**TO DO:**
The line holding "[существующий контент]" and all lines that follow it to the end of the data: return these exactly, and nothing more.

········

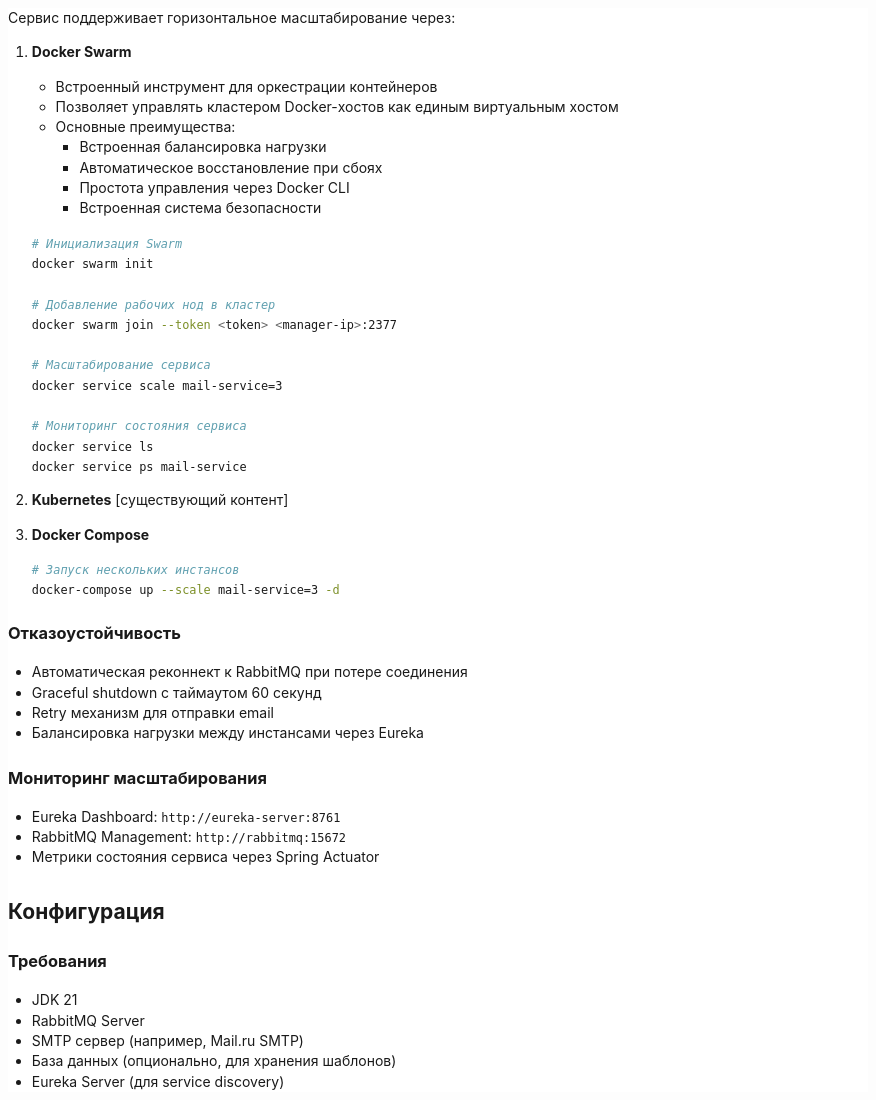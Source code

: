 Сервис поддерживает горизонтальное масштабирование через:

1. **Docker Swarm**
   - Встроенный инструмент для оркестрации контейнеров
   - Позволяет управлять кластером Docker-хостов как единым виртуальным хостом
   - Основные преимущества:
     - Встроенная балансировка нагрузки
     - Автоматическое восстановление при сбоях
     - Простота управления через Docker CLI
     - Встроенная система безопасности
   ```bash
   # Инициализация Swarm
   docker swarm init
   
   # Добавление рабочих нод в кластер
   docker swarm join --token <token> <manager-ip>:2377
   
   # Масштабирование сервиса
   docker service scale mail-service=3
   
   # Мониторинг состояния сервиса
   docker service ls
   docker service ps mail-service
   ```

2. **Kubernetes**
   [существующий контент]

3. **Docker Compose**
   ```bash
   # Запуск нескольких инстансов
   docker-compose up --scale mail-service=3 -d
   ```

### Отказоустойчивость

- Автоматическая реконнект к RabbitMQ при потере соединения
- Graceful shutdown с таймаутом 60 секунд
- Retry механизм для отправки email
- Балансировка нагрузки между инстансами через Eureka

### Мониторинг масштабирования

- Eureka Dashboard: `http://eureka-server:8761`
- RabbitMQ Management: `http://rabbitmq:15672`
- Метрики состояния сервиса через Spring Actuator

## Конфигурация

### Требования
- JDK 21
- RabbitMQ Server
- SMTP сервер (например, Mail.ru SMTP)
- База данных (опционально, для хранения шаблонов)
- Eureka Server (для service discovery)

········

**ANSWER TO THIS EXERCISE:**
   [существующий контент]

3. **Docker Compose**
   ```bash
   # Запуск нескольких инстансов
   docker-compose up --scale mail-service=3 -d
   ```

### Отказоустойчивость

- Автоматическая реконнект к RabbitMQ при потере соединения
- Graceful shutdown с таймаутом 60 секунд
- Retry механизм для отправки email
- Балансировка нагрузки между инстансами через Eureka

### Мониторинг масштабирования

- Eureka Dashboard: `http://eureka-server:8761`
- RabbitMQ Management: `http://rabbitmq:15672`
- Метрики состояния сервиса через Spring Actuator

## Конфигурация

### Требования
- JDK 21
- RabbitMQ Server
- SMTP сервер (например, Mail.ru SMTP)
- База данных (опционально, для хранения шаблонов)
- Eureka Server (для service discovery)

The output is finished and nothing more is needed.